Last night. I watched Channel 4’s exploration of political correctness and how in some areas it has become the new vehicle of oppression. The programme did not really touch on the area of disability, although I have seen myself how political correctness has been significantly harmful for people with impairments in ways few people really understand, reinforcing stereotypes as opposed to breaking them down. I completely believe in using respectful language and being sensitive to issues, but it can not be used to stifle discussion and debate.

The attitudes expressed towards people with impairments are very important, and the way certain phrases are worded can reveal a hidden attitude that can be unhelpful despite appearing to be positive. As an example, let’s look at the now well rehearsed phrase ‘disabled people should not be forced into work, and they should be supported into work if they want to’.

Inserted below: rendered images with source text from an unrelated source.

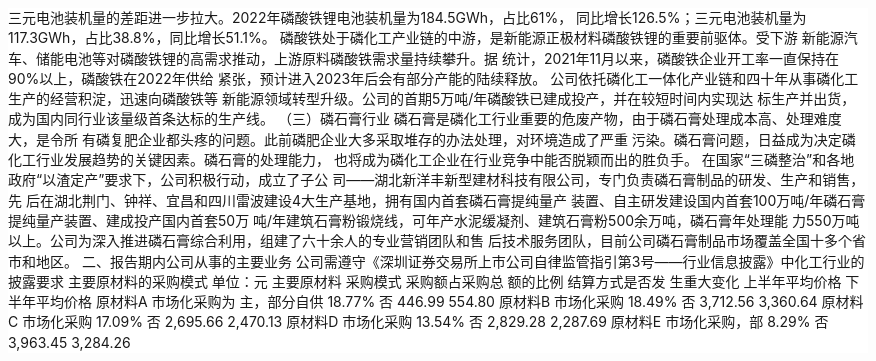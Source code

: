 三元电池装机量的差距进一步拉大。2022年磷酸铁锂电池装机量为184.5GWh，占比61%，
同比增长126.5%；三元电池装机量为117.3GWh，占比38.8%，同比增长51.1%。
磷酸铁处于磷化工产业链的中游，是新能源正极材料磷酸铁锂的重要前驱体。受下游
新能源汽车、储能电池等对磷酸铁锂的高需求推动，上游原料磷酸铁需求量持续攀升。据
统计，2021年11月以来，磷酸铁企业开工率一直保持在90%以上，磷酸铁在2022年供给
紧张，预计进入2023年后会有部分产能的陆续释放。
公司依托磷化工一体化产业链和四十年从事磷化工生产的经营积淀，迅速向磷酸铁等
新能源领域转型升级。公司的首期5万吨/年磷酸铁已建成投产，并在较短时间内实现达
标生产并出货，成为国内同行业该量级首条达标的生产线。
（三）磷石膏行业
磷石膏是磷化工行业重要的危废产物，由于磷石膏处理成本高、处理难度大，是令所
有磷复肥企业都头疼的问题。此前磷肥企业大多采取堆存的办法处理，对环境造成了严重
污染。磷石膏问题，日益成为决定磷化工行业发展趋势的关键因素。磷石膏的处理能力，
也将成为磷化工企业在行业竞争中能否脱颖而出的胜负手。
在国家“三磷整治”和各地政府“以渣定产”要求下，公司积极行动，成立了子公
司——湖北新洋丰新型建材科技有限公司，专门负责磷石膏制品的研发、生产和销售，先
后在湖北荆门、钟祥、宜昌和四川雷波建设4大生产基地，拥有国内首套磷石膏提纯量产
装置、自主研发建设国内首套100万吨/年磷石膏提纯量产装置、建成投产国内首套50万
吨/年建筑石膏粉锻烧线，可年产水泥缓凝剂、建筑石膏粉500余万吨，磷石膏年处理能
力550万吨以上。公司为深入推进磷石膏综合利用，组建了六十余人的专业营销团队和售
后技术服务团队，目前公司磷石膏制品市场覆盖全国十多个省市和地区。
二、报告期内公司从事的主要业务
公司需遵守《深圳证券交易所上市公司自律监管指引第3号——行业信息披露》中化工行业的披露要求
主要原材料的采购模式
单位：元
主要原材料
采购模式
采购额占采购总
额的比例
结算方式是否发
生重大变化
上半年平均价格
下半年平均价格
原材料A
市场化采购为
主，部分自供
18.77%
否
446.99
554.80
原材料B
市场化采购
18.49%
否
3,712.56
3,360.64
原材料C
市场化采购
17.09%
否
2,695.66
2,470.13
原材料D
市场化采购
13.54%
否
2,829.28
2,287.69
原材料E
市场化采购，部
8.29%
否
3,963.45
3,284.26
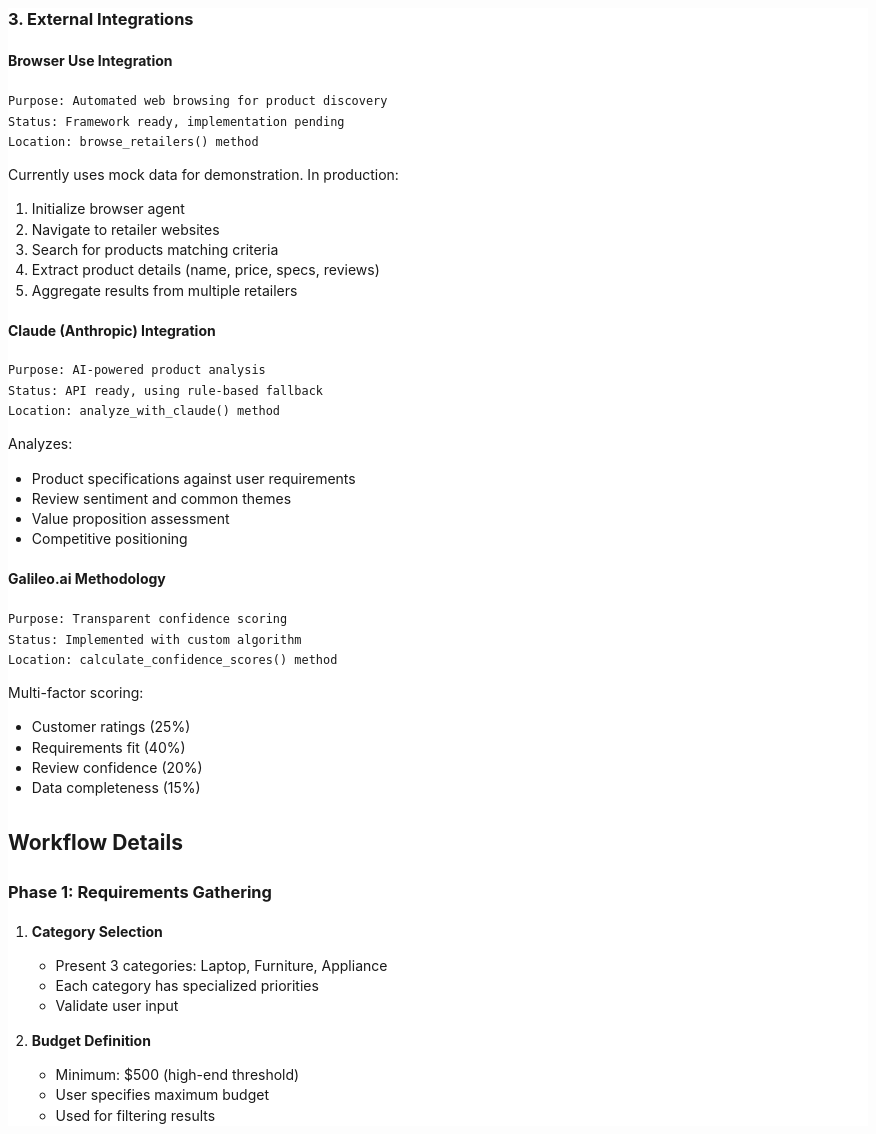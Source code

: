 ### 3. External Integrations

#### Browser Use Integration
```
Purpose: Automated web browsing for product discovery
Status: Framework ready, implementation pending
Location: browse_retailers() method
```

Currently uses mock data for demonstration. In production:
1. Initialize browser agent
2. Navigate to retailer websites
3. Search for products matching criteria
4. Extract product details (name, price, specs, reviews)
5. Aggregate results from multiple retailers

#### Claude (Anthropic) Integration
```
Purpose: AI-powered product analysis
Status: API ready, using rule-based fallback
Location: analyze_with_claude() method
```

Analyzes:
- Product specifications against user requirements
- Review sentiment and common themes
- Value proposition assessment
- Competitive positioning

#### Galileo.ai Methodology
```
Purpose: Transparent confidence scoring
Status: Implemented with custom algorithm
Location: calculate_confidence_scores() method
```

Multi-factor scoring:
- Customer ratings (25%)
- Requirements fit (40%)
- Review confidence (20%)
- Data completeness (15%)

## Workflow Details

### Phase 1: Requirements Gathering

1. **Category Selection**
   - Present 3 categories: Laptop, Furniture, Appliance
   - Each category has specialized priorities
   - Validate user input

2. **Budget Definition**
   - Minimum: $500 (high-end threshold)
   - User specifies maximum budget
   - Used for filtering results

On the surface, this sounds entirely correct, no-one should be told that on Monday that they have to turn up to a job that they have not directly applied for themselves. But in the spirit of equality and personal responsibility, everyone needs to work in some way to support themselves and their family to the best of their ability, and in principle, why should this not apply to people with impairments?

The proposed choice to work shows an ability to work people with impairments can specifically refuse to do. Is this fair to everyone else? When the boundaries of those people with impairments who can be regarded as unable or not required to work increases and becomes blurred, can we really afford to automatically bench an increasing percentage of the workforce?

In a world of increasing technology, where almost anything seems possible, why is it politically correct to waste a person’s talent and throw them on the scrapheap simply because they have some biological characteristics that many politically correct members of society regard us reason to warrant exclusion from mainstream society?

Of course people’s contribution to society should not be solely based on their ability to perform paid employment, but neither should it be assumed people with impairments are incapable of any form of paid work because they are on some kind of ‘unfit’ list created by the political correctness lobby. It is interesting how the liberal media has now framed meaningful inclusion, supported by this government, as a rhetoric because they believe it attacks their welfarism agenda and desire most people with impairments belong on the scrapheap in a compassionate society. This belief is from a deep rooted attitude that people with impairments are naturally biologically inferior, opposing the notion of social construction as many of them claim to supposedly support.

I believe the attitudes towards people with impairments by those who claim to lead their representation has deteriorated in the last decade because of political correctness. They have sadly been successful at framing those desiring open debate about the issues affecting people with impairments, including myself, as controversial and divisive.

This is part of what has put Trump in power, someone I absolutely do not support, as the liberal community remains in denial about the fact their reign has ended like most empires in tyranny. Political Correctness is the new oppression and it is time, for the sake of people with impairments as well as everyone else, it was finally challenged to pruned back into something acceptable for everyone.